Input data

++++++++

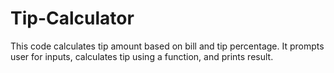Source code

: # Tip-Calculator
This code calculates tip amount based on bill and tip percentage. It prompts user for inputs, calculates tip using a function, and prints result.
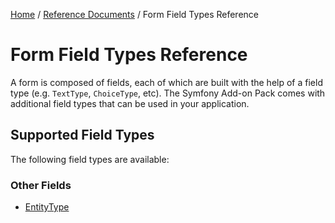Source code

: [Home](../../../index.md) /
[Reference Documents](../../index.md) /
Form Field Types Reference

# Form Field Types Reference

A form is composed of fields, each of which are built with the help of a field type (e.g. `TextType`, `ChoiceType`, etc). The
Symfony Add-on Pack comes with additional field types that can be used in your application.

## Supported Field Types

The following field types are available:

### Other Fields

* [EntityType](entity-type.md)
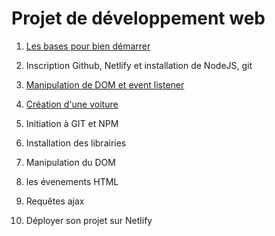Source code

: # Projet de développement web

1. [Les bases pour bien démarrer](documentation/bases.md)

2. Inscription Github, Netlify et installation de NodeJS, git

3. [Manipulation de DOM et event listener](documentation/manipulation_dom.md)

3. [Création d'une voiture](documentation/car.md)

4. Initiation à GIT et NPM

5. Installation des librairies

6. Manipulation du DOM

7. les évenements HTML

8. Requêtes ajax

9. Déployer son projet sur Netlify





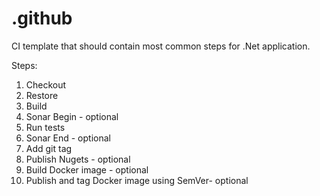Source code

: # .github

CI template that should contain most common steps for .Net application.

Steps:
1. Checkout 
2. Restore
3. Build
4. Sonar Begin - optional
5. Run tests
6. Sonar End - optional
7. Add git tag
8. Publish Nugets - optional
9. Build Docker image - optional
10. Publish and tag Docker image using SemVer- optional
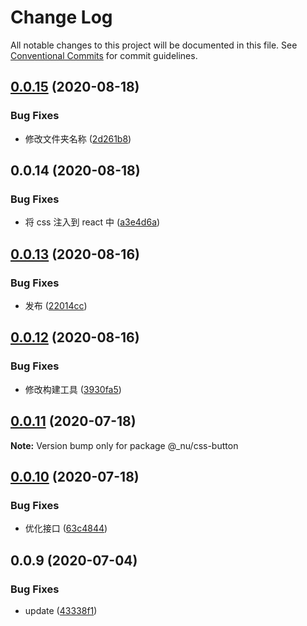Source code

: # Change Log

All notable changes to this project will be documented in this file.
See [Conventional Commits](https://conventionalcommits.org) for commit guidelines.

## [0.0.15](https://github.com/nu-system/react/compare/@_nu/css-button@0.0.14...@_nu/css-button@0.0.15) (2020-08-18)

### Bug Fixes

- 修改文件夹名称 ([2d261b8](https://github.com/nu-system/react/commit/2d261b8de2b5a977482733d58902c17dd51ae880))

## 0.0.14 (2020-08-18)

### Bug Fixes

- 将 css 注入到 react 中 ([a3e4d6a](https://github.com/nu-system/react/commit/a3e4d6a22d345e02f2580b53212f6c063176d8b1))

## [0.0.13](https://github.com/nu-system/css/compare/@_nu/css-button@0.0.12...@_nu/css-button@0.0.13) (2020-08-16)

### Bug Fixes

- 发布 ([22014cc](https://github.com/nu-system/css/commit/22014cc0d056833c00f02db9409b19c508ca88f7))

## [0.0.12](https://github.com/nu-system/css/compare/@_nu/css-button@0.0.11...@_nu/css-button@0.0.12) (2020-08-16)

### Bug Fixes

- 修改构建工具 ([3930fa5](https://github.com/nu-system/css/commit/3930fa508af689207d8d591aab09054b4023948e))

## [0.0.11](https://github.com/nu-system/css/compare/@_nu/css-button@0.0.10...@_nu/css-button@0.0.11) (2020-07-18)

**Note:** Version bump only for package @\_nu/css-button

## [0.0.10](https://github.com/nu-system/css-button/compare/@_nu/css-button@0.0.9...@_nu/css-button@0.0.10) (2020-07-18)

### Bug Fixes

- 优化接口 ([63c4844](https://github.com/nu-system/css-button/commit/63c484429f9ce4dd162d3200f547a289bc8b00c8))

## 0.0.9 (2020-07-04)

### Bug Fixes

- update ([43338f1](https://github.com/nu-system/css-button/commit/43338f17c5654c81aff1fcdf442acfa96785d0fd))
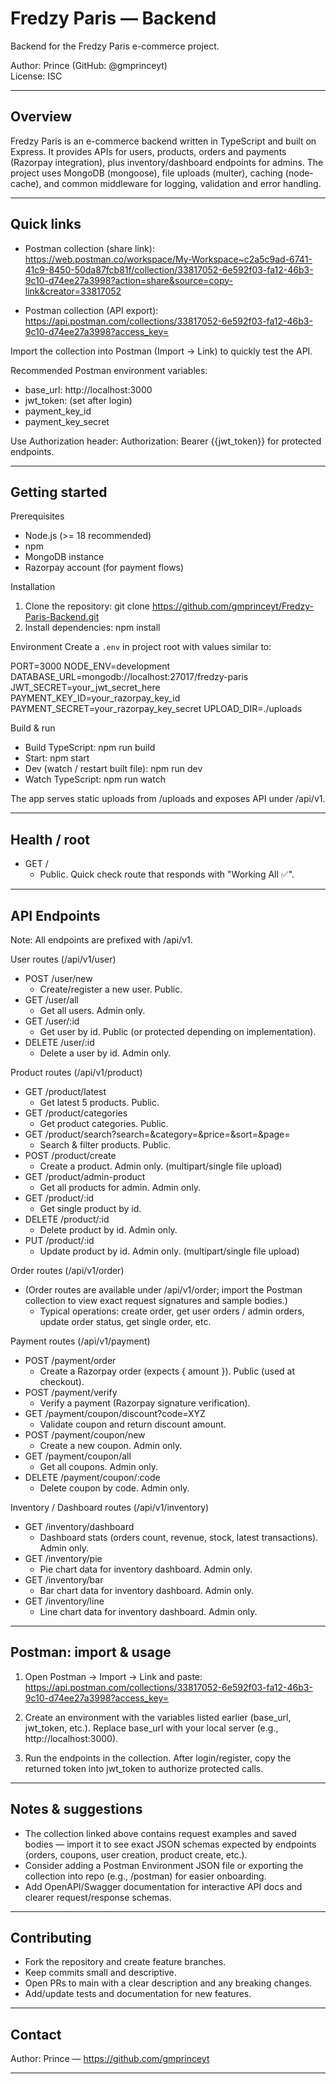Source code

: # Fredzy Paris — Backend

Backend for the Fredzy Paris e-commerce project.

Author: Prince (GitHub: @gmprinceyt)  
License: ISC

---

## Overview

Fredzy Paris is an e-commerce backend written in TypeScript and built on Express. It provides APIs for users, products, orders and payments (Razorpay integration), plus inventory/dashboard endpoints for admins. The project uses MongoDB (mongoose), file uploads (multer), caching (node-cache), and common middleware for logging, validation and error handling.

---

## Quick links

- Postman collection (share link):  
  https://web.postman.co/workspace/My-Workspace~c2a5c9ad-6741-41c9-8450-50da87fcb81f/collection/33817052-6e592f03-fa12-46b3-9c10-d74ee27a3998?action=share&source=copy-link&creator=33817052

- Postman collection (API export):  
  https://api.postman.com/collections/33817052-6e592f03-fa12-46b3-9c10-d74ee27a3998?access_key=

Import the collection into Postman (Import → Link) to quickly test the API.

Recommended Postman environment variables:
- base_url: http://localhost:3000
- jwt_token: (set after login)
- payment_key_id
- payment_key_secret

Use Authorization header: Authorization: Bearer {{jwt_token}} for protected endpoints.

---

## Getting started

Prerequisites
- Node.js (>= 18 recommended)
- npm
- MongoDB instance
- Razorpay account (for payment flows)

Installation
1. Clone the repository:
   git clone https://github.com/gmprinceyt/Fredzy-Paris-Backend.git
2. Install dependencies:
   npm install

Environment
Create a `.env` in project root with values similar to:

PORT=3000
NODE_ENV=development
DATABASE_URL=mongodb://localhost:27017/fredzy-paris
JWT_SECRET=your_jwt_secret_here
PAYMENT_KEY_ID=your_razorpay_key_id
PAYMENT_SECRET=your_razorpay_key_secret
UPLOAD_DIR=./uploads

Build & run
- Build TypeScript:
  npm run build
- Start:
  npm start
- Dev (watch / restart built file):
  npm run dev
- Watch TypeScript:
  npm run watch

The app serves static uploads from /uploads and exposes API under /api/v1.

---

## Health / root

- GET /  
  - Public. Quick check route that responds with "Working All ✅".

---

## API Endpoints

Note: All endpoints are prefixed with /api/v1.

User routes (/api/v1/user)
- POST /user/new  
  - Create/register a new user. Public.
- GET /user/all  
  - Get all users. Admin only.
- GET /user/:id  
  - Get user by id. Public (or protected depending on implementation).
- DELETE /user/:id  
  - Delete a user by id. Admin only.

Product routes (/api/v1/product)
- GET /product/latest  
  - Get latest 5 products. Public.
- GET /product/categories  
  - Get product categories. Public.
- GET /product/search?search=&category=&price=&sort=&page=  
  - Search & filter products. Public.
- POST /product/create  
  - Create a product. Admin only. (multipart/single file upload)
- GET /product/admin-product  
  - Get all products for admin. Admin only.
- GET /product/:id  
  - Get single product by id.
- DELETE /product/:id  
  - Delete product by id. Admin only.
- PUT /product/:id  
  - Update product by id. Admin only. (multipart/single file upload)

Order routes (/api/v1/order)
- (Order routes are available under /api/v1/order; import the Postman collection to view exact request signatures and sample bodies.)
  - Typical operations: create order, get user orders / admin orders, update order status, get single order, etc.

Payment routes (/api/v1/payment)
- POST /payment/order  
  - Create a Razorpay order (expects { amount }). Public (used at checkout).
- POST /payment/verify  
  - Verify a payment (Razorpay signature verification).
- GET /payment/coupon/discount?code=XYZ  
  - Validate coupon and return discount amount.
- POST /payment/coupon/new  
  - Create a new coupon. Admin only.
- GET /payment/coupon/all  
  - Get all coupons. Admin only.
- DELETE /payment/coupon/:code  
  - Delete coupon by code. Admin only.

Inventory / Dashboard routes (/api/v1/inventory)
- GET /inventory/dashboard  
  - Dashboard stats (orders count, revenue, stock, latest transactions). Admin only.
- GET /inventory/pie  
  - Pie chart data for inventory dashboard. Admin only.
- GET /inventory/bar  
  - Bar chart data for inventory dashboard. Admin only.
- GET /inventory/line  
  - Line chart data for inventory dashboard. Admin only.

---

## Postman: import & usage

1. Open Postman → Import → Link and paste:
   https://api.postman.com/collections/33817052-6e592f03-fa12-46b3-9c10-d74ee27a3998?access_key=

2. Create an environment with the variables listed earlier (base_url, jwt_token, etc.). Replace base_url with your local server (e.g., http://localhost:3000).

3. Run the endpoints in the collection. After login/register, copy the returned token into jwt_token to authorize protected calls.

---

## Notes & suggestions

- The collection linked above contains request examples and saved bodies — import it to see exact JSON schemas expected by endpoints (orders, coupons, user creation, product create, etc.).
- Consider adding a Postman Environment JSON file or exporting the collection into repo (e.g., /postman) for easier onboarding.
- Add OpenAPI/Swagger documentation for interactive API docs and clearer request/response schemas.

---

## Contributing

- Fork the repository and create feature branches.
- Keep commits small and descriptive.
- Open PRs to main with a clear description and any breaking changes.
- Add/update tests and documentation for new features.

---

## Contact

Author: Prince — https://github.com/gmprinceyt

---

++++++++

Work request
Could you repeat exactly the lines in the listing above from the one with "- Postman collection (API" down to the one with "- payment_key_id"? Include both of those lines.

Response to this exercise
- Postman collection (API export):  
  https://api.postman.com/collections/33817052-6e592f03-fa12-46b3-9c10-d74ee27a3998?access_key=

Import the collection into Postman (Import → Link) to quickly test the API.

Recommended Postman environment variables:
- base_url: http://localhost:3000
- jwt_token: (set after login)
- payment_key_id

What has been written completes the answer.